A Seleção de Canavieiras não ficava atrás, pois era formada por craques de primeira, agora reforçada pelo bancário e craque João Xavier, e Bené, um garoto que viria a fazer muito sucesso no Botafogo Carioca com o nome de Canavieira. Foram 15 dias de treinamento tático e físico. Seria agora ou nunca quebrar o tabu de uma década de maus resultados. E os canavieirenses partiriam pro tudo ou nada.

No dia da viagem apareceram no porto grande para pegar a lancha os jogadores Gilvan, Nondas, Leto, Chico, Talminho, Natal, Teotônio, Xavier, Super Coelho, Jorge, Bené (Canavieira), Duzinho, Pequeno, Cavaquinho, Miruca, dentre outros que a memória falha. A primeira baixa apareceu logo no porto, com o goleiro reserva incapacitado para viajar, tudo por conta da farra na noite anterior.

Como não tinham tempo para convocar outro goleiro, tentaram a sorte levando apenas Chico. Sabedores do ponto fraco de Canavieiras, os jogadores de Belmonte não contaram conversa até tirar o goleiro Chico de campo, com uma grande pancada na perna após marcarem um gol. E agora, quem substituiria Chico? E a escolha recaiu sobre o centroavante Cavaquinho, um craque que atuava em qualquer posição, e goleador nato.

Conta João Xavier, que na hora os canavieirenses lembraram do tabu que tanto queriam quebrar e o desespero tomou conta da turma. Mas os jogadores foram se refazendo e aos poucos começaram a dominar o jogo. Os belmontenses ainda não conheciam o garoto Bené, que logo marcou um gol, seguido de Miruca. E o placar do estádio Orlando Paternostro marcava 2X1, a primeira derrota em 10 anos. Justamente para Canavieiras.

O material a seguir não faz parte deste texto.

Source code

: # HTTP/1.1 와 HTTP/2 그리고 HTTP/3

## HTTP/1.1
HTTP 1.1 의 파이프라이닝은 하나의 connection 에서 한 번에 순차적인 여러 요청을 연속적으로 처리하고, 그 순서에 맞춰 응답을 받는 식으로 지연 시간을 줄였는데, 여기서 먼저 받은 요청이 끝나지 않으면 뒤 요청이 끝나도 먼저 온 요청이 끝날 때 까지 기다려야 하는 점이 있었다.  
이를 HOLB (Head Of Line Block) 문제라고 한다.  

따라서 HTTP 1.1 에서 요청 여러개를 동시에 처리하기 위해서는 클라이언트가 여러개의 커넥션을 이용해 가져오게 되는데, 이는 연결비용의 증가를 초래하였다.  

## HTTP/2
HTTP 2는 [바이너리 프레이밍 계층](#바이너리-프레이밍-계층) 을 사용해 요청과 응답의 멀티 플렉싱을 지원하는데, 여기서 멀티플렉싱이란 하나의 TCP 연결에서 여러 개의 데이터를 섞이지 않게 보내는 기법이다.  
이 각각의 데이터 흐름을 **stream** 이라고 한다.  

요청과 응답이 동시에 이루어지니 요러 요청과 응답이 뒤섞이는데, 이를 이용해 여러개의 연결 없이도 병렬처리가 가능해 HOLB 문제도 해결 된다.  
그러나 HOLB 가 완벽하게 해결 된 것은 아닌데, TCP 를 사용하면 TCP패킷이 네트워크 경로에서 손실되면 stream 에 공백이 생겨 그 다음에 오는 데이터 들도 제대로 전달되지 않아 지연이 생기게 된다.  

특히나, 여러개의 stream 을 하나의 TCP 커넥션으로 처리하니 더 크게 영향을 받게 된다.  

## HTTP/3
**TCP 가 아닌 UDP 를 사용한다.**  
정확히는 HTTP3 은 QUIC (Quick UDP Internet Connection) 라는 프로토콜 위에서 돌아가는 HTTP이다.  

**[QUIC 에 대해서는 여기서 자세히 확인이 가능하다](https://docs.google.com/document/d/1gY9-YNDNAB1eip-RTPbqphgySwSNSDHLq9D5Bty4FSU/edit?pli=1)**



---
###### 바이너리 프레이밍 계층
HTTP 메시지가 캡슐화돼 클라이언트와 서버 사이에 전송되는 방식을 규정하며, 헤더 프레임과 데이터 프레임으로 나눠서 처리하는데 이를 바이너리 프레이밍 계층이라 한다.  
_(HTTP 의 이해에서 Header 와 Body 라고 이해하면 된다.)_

E os torcedores e jogadores de Belmonte pressionaram os adversários até quando o árbitro, finalmente, deu o espetáculo por encerrado, para o desespero dos belmontenses, desacostumados a perder uma partida para Canavieiras há longos 10 anos. Na volta, uma festa e tanta na lancha, em que até o garoto Bené entrou na comemoração, bebendo e fumando pela primeira vez.

Pelo serviço de rádio do aeroporto, o resultado do jogo já era conhecido em Canavieiras e sua torcida foi ao porto grande recepcionar os jogadores. E a festa entrou noite adentro e somente terminou com os primeiros raios do sol. O tabu foi quebrado na casa do adversário e justamente em tarde de gala na reinauguração do estádio, orgulho dos belmontenses. E em Belmonte nunca mais se falou desse jogo.